Content starts

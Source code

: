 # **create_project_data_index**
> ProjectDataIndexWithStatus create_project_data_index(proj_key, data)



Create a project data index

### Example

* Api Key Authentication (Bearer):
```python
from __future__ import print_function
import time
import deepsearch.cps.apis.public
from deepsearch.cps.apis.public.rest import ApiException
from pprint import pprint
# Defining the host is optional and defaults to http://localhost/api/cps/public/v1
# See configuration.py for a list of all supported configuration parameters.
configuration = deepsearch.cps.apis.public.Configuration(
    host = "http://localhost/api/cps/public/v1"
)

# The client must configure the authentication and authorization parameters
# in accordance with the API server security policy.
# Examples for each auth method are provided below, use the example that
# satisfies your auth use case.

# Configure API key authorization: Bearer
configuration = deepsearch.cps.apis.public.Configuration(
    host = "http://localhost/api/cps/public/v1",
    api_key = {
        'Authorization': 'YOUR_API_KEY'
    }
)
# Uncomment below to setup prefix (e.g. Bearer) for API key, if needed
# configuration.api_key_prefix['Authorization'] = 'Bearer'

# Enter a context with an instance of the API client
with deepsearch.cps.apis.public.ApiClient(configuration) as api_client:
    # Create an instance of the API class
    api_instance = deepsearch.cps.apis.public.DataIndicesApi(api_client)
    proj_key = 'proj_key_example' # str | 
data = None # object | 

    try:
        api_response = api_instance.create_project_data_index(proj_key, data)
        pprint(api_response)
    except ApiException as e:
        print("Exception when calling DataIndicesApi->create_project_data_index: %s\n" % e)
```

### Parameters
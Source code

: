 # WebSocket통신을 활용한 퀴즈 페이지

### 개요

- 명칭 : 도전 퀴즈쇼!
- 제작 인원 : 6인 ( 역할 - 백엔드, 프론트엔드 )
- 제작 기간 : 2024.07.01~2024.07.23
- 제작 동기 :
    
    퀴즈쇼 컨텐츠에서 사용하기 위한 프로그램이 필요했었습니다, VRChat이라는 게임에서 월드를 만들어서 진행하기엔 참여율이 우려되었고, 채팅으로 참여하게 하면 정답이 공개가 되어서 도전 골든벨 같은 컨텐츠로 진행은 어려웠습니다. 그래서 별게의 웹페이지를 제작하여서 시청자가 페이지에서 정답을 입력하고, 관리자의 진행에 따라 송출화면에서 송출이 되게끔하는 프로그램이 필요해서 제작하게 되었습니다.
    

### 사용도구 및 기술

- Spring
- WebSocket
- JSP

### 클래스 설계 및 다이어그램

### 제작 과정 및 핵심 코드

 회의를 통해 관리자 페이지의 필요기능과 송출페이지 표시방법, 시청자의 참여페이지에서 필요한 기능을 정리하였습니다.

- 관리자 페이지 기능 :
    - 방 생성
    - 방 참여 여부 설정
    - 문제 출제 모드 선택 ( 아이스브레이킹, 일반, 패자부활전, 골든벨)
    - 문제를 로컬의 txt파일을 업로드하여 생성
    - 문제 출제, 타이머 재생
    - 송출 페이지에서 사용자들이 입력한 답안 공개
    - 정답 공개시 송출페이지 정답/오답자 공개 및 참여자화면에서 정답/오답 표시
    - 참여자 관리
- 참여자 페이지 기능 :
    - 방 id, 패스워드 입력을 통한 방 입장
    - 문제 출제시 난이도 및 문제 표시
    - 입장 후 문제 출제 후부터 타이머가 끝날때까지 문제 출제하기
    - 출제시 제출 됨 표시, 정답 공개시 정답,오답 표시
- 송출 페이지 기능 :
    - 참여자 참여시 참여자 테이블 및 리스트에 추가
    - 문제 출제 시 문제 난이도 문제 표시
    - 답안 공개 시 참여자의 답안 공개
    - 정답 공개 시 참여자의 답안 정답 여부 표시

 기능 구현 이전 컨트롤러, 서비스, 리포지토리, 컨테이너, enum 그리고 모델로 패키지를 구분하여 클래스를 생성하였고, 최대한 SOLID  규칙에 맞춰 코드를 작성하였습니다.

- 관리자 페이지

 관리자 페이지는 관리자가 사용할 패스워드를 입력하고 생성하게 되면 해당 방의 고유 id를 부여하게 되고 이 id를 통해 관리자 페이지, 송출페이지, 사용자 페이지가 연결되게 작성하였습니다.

Content ends

Exactly and exclusively, repeat the lines from the line that contains "- 문제를 로컬의 txt파일을 업로드하여 생성" through the end of the records, both ends included.

→ Answer box
    - 문제를 로컬의 txt파일을 업로드하여 생성
    - 문제 출제, 타이머 재생
    - 송출 페이지에서 사용자들이 입력한 답안 공개
    - 정답 공개시 송출페이지 정답/오답자 공개 및 참여자화면에서 정답/오답 표시
    - 참여자 관리
- 참여자 페이지 기능 :
    - 방 id, 패스워드 입력을 통한 방 입장
    - 문제 출제시 난이도 및 문제 표시
    - 입장 후 문제 출제 후부터 타이머가 끝날때까지 문제 출제하기
    - 출제시 제출 됨 표시, 정답 공개시 정답,오답 표시
- 송출 페이지 기능 :
    - 참여자 참여시 참여자 테이블 및 리스트에 추가
    - 문제 출제 시 문제 난이도 문제 표시
    - 답안 공개 시 참여자의 답안 공개
    - 정답 공개 시 참여자의 답안 정답 여부 표시

 기능 구현 이전 컨트롤러, 서비스, 리포지토리, 컨테이너, enum 그리고 모델로 패키지를 구분하여 클래스를 생성하였고, 최대한 SOLID  규칙에 맞춰 코드를 작성하였습니다.

- 관리자 페이지

 관리자 페이지는 관리자가 사용할 패스워드를 입력하고 생성하게 되면 해당 방의 고유 id를 부여하게 되고 이 id를 통해 관리자 페이지, 송출페이지, 사용자 페이지가 연결되게 작성하였습니다.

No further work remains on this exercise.